Kit · 03/05/2019 at 11:08 pm
Thanks so much for this comprehensive post. I will need this in December–I can’t wait to see some of these ruins!
Candy · 04/05/2019 at 7:39 am
I love the Yucatan! But the only Mayan ruins I’ve visited where in Belize. This is a fantastic guide to use when I have the opportunity to visit some others. Thank you!
Cassie · 04/05/2019 at 8:26 am
Hope you get to see our sites, they’re amazing.
Lori Tripoli · 04/05/2019 at 9:21 am
I am so fortunate to have visited Chichen Itza in the 1980s when visitors still could ascend the pyramid. It was scary, though–those stairs are steep and narrow. Thanks for sharing lots of other options for seeing Mayan ruins in Mexico.
Emese · 04/05/2019 at 10:31 am
A great post about my favorite sites in Yucatan – yes, I visited them all, except Xcambo. You got me on that one, I didn’t think there were any Mayan sites in the Yucatan I haven’t seen ;). Though I’m partial to Ek Balam (since I literally saw it being dug out and reconstructed over the years), my favorite on this list is Uxmal, not only its Pyramid of the Magician but all the other structures with their amazing facades.
Cassie · 04/05/2019 at 11:19 pm
How amazing. How come you saw it being dug out? Wow.
Cassie · 04/05/2019 at 11:20 pm
Yes that was lucky. I love hearing about how people climbed up. Have you visited any of the others on the list?
Dylan · 11/05/2019 at 7:15 am
I had no idea there were so many ruins *just* in the Yucatan! I hadn’t even heard of most of these. I’ve been super slowly making my way to different ruin sites in Mexico, but I feel like it would take me years to see all of these without burning out along the way.
Cassie · 11/05/2019 at 7:26 am
They’re all fabulous though. I mean, I wouldn’t spend my two week trip just visiting these sites but living here, we still get excited every time we visit a new one (Or return to a favourite site).
kesi irvin · 11/05/2019 at 6:23 pm
Mayapan looks extra interesting. I think that would be the first one I wanted to check out !
Mike B. · 11/06/2019 at 10:52 am
What a wealth of information. Thank you for sharing. Will definitely check out several of these sites. Just to mention, no all ruins are INAH managed. We visited one outside of Tequila that was managed by the state of Jalisco.

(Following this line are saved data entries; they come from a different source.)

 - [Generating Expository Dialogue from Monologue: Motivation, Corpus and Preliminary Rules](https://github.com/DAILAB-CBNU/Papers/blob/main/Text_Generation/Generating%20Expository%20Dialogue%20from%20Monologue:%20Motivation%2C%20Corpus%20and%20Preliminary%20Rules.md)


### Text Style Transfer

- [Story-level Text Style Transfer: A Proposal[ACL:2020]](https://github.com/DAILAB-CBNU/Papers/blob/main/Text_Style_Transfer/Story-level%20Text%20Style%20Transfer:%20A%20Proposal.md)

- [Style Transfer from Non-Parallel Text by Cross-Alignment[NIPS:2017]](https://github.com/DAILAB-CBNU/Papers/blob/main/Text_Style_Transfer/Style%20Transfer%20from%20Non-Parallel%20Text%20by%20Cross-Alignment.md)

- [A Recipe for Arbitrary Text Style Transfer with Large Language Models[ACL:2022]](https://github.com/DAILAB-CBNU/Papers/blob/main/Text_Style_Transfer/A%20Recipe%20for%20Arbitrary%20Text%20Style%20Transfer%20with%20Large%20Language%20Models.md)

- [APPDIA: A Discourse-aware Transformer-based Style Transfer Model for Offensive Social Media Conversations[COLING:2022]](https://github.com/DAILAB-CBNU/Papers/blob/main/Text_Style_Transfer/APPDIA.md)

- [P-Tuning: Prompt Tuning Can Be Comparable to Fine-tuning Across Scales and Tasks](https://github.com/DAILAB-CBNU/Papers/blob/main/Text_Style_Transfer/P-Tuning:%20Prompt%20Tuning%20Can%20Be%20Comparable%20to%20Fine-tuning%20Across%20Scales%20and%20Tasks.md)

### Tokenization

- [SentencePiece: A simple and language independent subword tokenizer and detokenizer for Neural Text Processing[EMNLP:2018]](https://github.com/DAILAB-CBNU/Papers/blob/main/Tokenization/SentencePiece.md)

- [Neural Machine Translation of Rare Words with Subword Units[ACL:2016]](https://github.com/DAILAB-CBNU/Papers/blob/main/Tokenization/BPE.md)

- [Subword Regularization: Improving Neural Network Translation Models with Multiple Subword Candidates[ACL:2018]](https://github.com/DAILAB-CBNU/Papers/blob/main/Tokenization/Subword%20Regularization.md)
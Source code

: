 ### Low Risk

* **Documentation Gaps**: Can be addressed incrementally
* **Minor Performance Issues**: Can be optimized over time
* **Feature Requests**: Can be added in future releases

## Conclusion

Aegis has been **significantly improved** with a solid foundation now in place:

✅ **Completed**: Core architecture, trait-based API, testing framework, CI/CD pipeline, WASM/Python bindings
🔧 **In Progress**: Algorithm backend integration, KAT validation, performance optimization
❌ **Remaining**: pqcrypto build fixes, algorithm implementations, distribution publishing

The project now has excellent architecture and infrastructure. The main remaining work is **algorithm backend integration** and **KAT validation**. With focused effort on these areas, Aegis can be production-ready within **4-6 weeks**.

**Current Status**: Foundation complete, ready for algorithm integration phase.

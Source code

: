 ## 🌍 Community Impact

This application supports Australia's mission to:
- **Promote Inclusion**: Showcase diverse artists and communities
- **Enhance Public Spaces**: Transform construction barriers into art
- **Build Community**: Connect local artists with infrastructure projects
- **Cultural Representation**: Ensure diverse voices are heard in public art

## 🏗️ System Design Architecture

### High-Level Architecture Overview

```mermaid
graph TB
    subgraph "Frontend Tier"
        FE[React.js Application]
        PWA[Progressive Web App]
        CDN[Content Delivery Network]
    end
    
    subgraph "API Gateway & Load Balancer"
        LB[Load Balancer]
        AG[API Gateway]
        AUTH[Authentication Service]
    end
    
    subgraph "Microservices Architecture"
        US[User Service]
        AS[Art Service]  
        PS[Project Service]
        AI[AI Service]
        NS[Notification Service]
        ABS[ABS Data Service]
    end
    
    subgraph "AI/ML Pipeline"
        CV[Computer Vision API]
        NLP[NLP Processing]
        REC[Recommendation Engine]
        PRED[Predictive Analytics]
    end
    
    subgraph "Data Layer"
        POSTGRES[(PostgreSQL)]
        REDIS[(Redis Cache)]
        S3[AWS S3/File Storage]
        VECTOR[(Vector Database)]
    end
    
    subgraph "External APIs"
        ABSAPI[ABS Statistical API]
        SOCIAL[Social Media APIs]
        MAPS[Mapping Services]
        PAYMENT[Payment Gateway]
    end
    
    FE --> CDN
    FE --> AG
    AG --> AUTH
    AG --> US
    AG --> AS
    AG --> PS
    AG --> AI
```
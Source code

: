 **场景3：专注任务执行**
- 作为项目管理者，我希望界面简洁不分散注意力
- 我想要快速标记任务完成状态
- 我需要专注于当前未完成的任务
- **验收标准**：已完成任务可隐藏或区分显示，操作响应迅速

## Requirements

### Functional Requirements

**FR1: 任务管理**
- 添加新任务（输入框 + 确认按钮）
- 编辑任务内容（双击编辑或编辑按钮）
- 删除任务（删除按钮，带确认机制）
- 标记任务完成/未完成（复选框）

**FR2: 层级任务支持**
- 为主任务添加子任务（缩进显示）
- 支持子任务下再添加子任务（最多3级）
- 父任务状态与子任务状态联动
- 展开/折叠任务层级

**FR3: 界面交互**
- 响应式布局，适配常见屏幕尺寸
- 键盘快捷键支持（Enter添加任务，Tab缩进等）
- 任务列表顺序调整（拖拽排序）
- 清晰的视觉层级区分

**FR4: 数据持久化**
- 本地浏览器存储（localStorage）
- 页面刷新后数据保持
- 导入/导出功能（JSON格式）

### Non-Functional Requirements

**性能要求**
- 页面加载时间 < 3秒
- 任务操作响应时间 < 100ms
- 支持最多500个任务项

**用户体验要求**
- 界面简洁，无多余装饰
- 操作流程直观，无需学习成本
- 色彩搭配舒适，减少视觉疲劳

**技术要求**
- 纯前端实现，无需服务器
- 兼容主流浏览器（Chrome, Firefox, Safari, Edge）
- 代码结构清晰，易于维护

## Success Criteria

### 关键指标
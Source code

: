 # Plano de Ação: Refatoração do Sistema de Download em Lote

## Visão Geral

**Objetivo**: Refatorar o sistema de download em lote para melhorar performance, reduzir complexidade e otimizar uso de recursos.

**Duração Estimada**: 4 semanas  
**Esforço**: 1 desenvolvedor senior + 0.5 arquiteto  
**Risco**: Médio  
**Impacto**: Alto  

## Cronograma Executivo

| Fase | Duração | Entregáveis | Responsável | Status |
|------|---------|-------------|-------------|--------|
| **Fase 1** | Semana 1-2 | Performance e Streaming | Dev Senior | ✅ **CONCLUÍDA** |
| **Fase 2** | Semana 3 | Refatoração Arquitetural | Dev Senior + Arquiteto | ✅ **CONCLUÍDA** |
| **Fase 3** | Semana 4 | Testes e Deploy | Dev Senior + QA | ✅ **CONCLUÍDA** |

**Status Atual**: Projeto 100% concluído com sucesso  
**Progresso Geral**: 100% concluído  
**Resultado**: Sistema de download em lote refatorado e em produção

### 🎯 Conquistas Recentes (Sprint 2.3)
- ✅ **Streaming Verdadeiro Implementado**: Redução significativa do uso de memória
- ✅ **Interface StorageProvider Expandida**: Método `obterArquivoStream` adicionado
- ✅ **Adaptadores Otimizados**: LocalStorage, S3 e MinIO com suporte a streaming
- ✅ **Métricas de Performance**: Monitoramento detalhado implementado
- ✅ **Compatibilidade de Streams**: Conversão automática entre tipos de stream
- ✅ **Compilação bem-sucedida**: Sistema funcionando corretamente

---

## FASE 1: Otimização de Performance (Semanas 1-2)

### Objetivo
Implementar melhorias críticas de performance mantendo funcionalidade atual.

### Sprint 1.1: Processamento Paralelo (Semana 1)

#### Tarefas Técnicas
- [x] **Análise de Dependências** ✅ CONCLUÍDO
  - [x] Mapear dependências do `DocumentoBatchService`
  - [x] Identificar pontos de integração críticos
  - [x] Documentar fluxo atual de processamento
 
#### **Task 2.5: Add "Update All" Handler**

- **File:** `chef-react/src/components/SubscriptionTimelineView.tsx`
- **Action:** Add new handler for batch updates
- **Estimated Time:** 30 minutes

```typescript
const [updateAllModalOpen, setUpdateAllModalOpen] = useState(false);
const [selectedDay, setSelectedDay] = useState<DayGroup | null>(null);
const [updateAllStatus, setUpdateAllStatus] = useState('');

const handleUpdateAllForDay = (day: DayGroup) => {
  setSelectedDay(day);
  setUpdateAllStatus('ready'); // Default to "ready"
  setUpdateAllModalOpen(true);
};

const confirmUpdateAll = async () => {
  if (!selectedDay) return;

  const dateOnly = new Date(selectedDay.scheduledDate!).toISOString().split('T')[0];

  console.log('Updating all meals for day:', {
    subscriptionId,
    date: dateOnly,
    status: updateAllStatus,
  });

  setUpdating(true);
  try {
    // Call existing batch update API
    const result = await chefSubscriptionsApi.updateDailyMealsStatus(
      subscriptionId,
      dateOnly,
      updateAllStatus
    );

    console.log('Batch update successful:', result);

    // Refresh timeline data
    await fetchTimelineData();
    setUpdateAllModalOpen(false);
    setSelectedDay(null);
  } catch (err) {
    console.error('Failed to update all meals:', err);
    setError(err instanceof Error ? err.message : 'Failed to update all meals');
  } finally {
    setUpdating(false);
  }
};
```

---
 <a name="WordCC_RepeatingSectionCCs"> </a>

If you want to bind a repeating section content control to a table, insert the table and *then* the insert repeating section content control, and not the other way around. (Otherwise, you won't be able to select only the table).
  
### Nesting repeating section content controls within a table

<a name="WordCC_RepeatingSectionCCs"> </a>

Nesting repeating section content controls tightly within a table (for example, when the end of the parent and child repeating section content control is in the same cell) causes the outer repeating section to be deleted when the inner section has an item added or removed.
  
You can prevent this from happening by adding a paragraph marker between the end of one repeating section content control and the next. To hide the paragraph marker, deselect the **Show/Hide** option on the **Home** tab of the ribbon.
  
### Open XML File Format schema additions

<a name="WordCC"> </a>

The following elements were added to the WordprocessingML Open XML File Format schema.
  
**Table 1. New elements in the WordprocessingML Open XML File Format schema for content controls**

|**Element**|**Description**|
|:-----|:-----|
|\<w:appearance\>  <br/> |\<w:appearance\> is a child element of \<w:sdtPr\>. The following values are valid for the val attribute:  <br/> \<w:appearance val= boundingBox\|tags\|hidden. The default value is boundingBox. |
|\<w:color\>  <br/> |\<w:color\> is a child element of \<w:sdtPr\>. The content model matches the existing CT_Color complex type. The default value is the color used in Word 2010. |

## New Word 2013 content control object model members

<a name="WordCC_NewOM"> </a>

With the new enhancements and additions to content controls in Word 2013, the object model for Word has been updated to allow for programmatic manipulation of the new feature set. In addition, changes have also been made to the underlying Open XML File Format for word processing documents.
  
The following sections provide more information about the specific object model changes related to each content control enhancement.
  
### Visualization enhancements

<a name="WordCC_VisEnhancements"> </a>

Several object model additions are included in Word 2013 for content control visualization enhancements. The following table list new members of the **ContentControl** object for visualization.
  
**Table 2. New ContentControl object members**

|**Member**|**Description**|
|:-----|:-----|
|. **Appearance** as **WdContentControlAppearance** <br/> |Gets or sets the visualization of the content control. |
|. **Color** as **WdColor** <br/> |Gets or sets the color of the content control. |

Cassie · 11/06/2019 at 10:57 am
Thanks. And you’re absolutely right that not all are managed by INAH. I’ve also visited some that aren’t. Generally though, locals don’t want people traipsing through their villages to ‘their sites’ because that may well be followed by INAH and then them losing access to their places of relaxation and history. I’ve chatted to a number of Maya people about this when visiting with them
I’ve chosen not to mention these sites deliberately.
norm · 29/08/2020 at 8:39 am
Xcambo has features that no other Maya sits have: The little stone lined pits are not found elsewhere, the dock/ pier area with its fresh water spring and vast storage platform are just not found anywhere else in Mayaland.